#### MATERIAL FOR THIS TASK
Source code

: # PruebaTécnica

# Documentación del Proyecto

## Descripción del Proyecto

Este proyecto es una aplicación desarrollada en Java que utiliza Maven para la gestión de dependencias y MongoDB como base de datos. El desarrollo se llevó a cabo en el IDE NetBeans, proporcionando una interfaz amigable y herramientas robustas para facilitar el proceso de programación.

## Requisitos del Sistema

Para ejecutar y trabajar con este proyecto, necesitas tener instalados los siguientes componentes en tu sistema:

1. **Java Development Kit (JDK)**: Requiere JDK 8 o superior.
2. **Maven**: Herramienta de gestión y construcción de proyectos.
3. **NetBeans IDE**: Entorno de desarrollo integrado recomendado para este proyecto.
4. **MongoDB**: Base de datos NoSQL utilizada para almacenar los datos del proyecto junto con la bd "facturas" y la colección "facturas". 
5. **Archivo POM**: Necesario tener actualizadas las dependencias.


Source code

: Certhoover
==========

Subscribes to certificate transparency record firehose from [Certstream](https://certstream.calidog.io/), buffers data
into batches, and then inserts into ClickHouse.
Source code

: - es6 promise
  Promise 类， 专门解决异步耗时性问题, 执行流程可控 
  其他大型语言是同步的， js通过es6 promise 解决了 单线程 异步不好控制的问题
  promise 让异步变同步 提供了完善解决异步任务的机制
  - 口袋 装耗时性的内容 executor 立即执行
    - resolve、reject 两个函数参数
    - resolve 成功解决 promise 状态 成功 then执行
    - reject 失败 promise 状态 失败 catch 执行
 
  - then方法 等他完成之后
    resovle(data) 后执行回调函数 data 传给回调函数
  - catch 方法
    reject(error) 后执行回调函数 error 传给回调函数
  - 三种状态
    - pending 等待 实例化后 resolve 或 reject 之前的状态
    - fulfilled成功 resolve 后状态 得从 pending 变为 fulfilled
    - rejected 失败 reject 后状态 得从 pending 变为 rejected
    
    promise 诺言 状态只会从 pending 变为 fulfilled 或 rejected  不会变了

#### PROBLEM REQUIREMENTS
Extract each line holding the word "Maven" from the records.

#### SOLVED EXERCISE
Este proyecto es una aplicación desarrollada en Java que utiliza Maven para la gestión de dependencias y MongoDB como base de datos. El desarrollo se llevó a cabo en el IDE NetBeans, proporcionando una interfaz amigable y herramientas robustas para facilitar el proceso de programación.
2. **Maven**: Herramienta de gestión y construcción de proyectos.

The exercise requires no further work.